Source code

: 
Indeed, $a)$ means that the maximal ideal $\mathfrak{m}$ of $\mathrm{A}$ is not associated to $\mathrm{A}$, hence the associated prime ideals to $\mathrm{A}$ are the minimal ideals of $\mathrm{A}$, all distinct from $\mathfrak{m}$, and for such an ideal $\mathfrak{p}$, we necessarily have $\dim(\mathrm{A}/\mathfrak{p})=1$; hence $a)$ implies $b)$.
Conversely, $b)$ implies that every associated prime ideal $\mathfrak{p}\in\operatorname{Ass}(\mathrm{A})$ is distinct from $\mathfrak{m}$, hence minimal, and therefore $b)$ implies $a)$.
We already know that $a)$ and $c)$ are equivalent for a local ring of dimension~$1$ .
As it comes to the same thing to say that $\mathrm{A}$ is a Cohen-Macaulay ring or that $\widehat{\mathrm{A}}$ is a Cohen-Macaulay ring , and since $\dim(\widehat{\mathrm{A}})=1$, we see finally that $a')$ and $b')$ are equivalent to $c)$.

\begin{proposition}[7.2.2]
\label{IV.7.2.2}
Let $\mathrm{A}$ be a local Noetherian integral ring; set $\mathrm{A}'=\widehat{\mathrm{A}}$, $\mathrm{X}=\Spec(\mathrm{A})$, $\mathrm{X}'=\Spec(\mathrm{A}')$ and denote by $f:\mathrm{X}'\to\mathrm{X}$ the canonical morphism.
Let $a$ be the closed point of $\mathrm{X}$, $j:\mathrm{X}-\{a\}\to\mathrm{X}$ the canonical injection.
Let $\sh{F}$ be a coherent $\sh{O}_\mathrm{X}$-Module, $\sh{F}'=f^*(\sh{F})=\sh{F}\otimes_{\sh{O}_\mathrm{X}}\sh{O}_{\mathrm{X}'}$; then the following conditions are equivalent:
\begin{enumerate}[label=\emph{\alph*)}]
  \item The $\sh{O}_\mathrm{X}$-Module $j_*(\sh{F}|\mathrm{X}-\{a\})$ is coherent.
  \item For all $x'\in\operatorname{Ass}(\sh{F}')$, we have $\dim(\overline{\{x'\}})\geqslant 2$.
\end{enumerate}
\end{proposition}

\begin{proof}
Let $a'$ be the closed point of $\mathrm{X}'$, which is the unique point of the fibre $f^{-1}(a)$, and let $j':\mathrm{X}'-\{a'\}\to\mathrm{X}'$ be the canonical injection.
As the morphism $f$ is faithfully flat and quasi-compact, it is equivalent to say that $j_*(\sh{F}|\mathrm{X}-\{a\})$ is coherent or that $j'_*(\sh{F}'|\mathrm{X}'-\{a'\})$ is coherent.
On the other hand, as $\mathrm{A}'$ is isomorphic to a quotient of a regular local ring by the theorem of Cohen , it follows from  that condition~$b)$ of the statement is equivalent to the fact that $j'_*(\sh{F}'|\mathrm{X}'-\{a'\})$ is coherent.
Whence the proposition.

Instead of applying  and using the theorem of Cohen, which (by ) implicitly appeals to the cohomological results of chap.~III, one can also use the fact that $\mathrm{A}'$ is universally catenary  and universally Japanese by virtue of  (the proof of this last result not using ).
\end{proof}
* * *
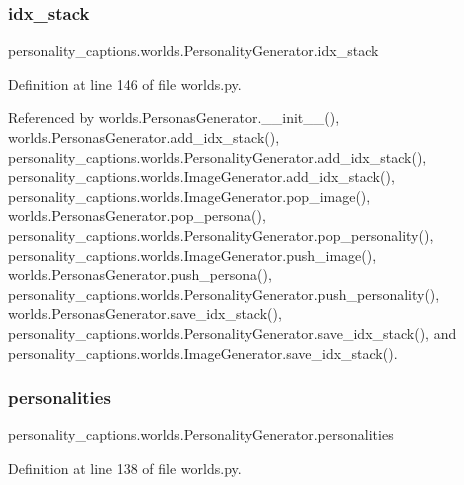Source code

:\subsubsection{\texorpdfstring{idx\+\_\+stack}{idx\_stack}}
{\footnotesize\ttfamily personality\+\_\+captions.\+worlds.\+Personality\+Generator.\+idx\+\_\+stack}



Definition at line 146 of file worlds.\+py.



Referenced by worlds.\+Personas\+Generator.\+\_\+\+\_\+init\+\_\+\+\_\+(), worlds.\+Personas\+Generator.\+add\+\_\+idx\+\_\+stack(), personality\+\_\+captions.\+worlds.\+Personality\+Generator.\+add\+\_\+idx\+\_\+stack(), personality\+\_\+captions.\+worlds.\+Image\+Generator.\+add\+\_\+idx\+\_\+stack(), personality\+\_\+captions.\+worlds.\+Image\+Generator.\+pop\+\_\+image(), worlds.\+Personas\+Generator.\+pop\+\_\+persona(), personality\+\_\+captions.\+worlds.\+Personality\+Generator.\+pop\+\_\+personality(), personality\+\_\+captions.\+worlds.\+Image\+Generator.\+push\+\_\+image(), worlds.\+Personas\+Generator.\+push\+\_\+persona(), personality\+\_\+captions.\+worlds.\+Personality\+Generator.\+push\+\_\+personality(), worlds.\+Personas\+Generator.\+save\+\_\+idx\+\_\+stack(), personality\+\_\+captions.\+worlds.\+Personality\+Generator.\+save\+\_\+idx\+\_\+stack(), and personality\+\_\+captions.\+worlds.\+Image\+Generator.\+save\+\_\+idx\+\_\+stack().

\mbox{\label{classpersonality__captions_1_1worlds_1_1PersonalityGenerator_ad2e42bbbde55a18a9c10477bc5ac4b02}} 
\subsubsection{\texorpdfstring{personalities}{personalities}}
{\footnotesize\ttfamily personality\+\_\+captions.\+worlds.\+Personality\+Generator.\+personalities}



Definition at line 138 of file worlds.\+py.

* Assignment
From the data, pick out every line that includes "closed".

* Written answer
Let $a$ be the closed point of $\mathrm{X}$, $j:\mathrm{X}-\{a\}\to\mathrm{X}$ the canonical injection.
Let $a'$ be the closed point of $\mathrm{X}'$, which is the unique point of the fibre $f^{-1}(a)$, and let $j':\mathrm{X}'-\{a'\}\to\mathrm{X}'$ be the canonical injection.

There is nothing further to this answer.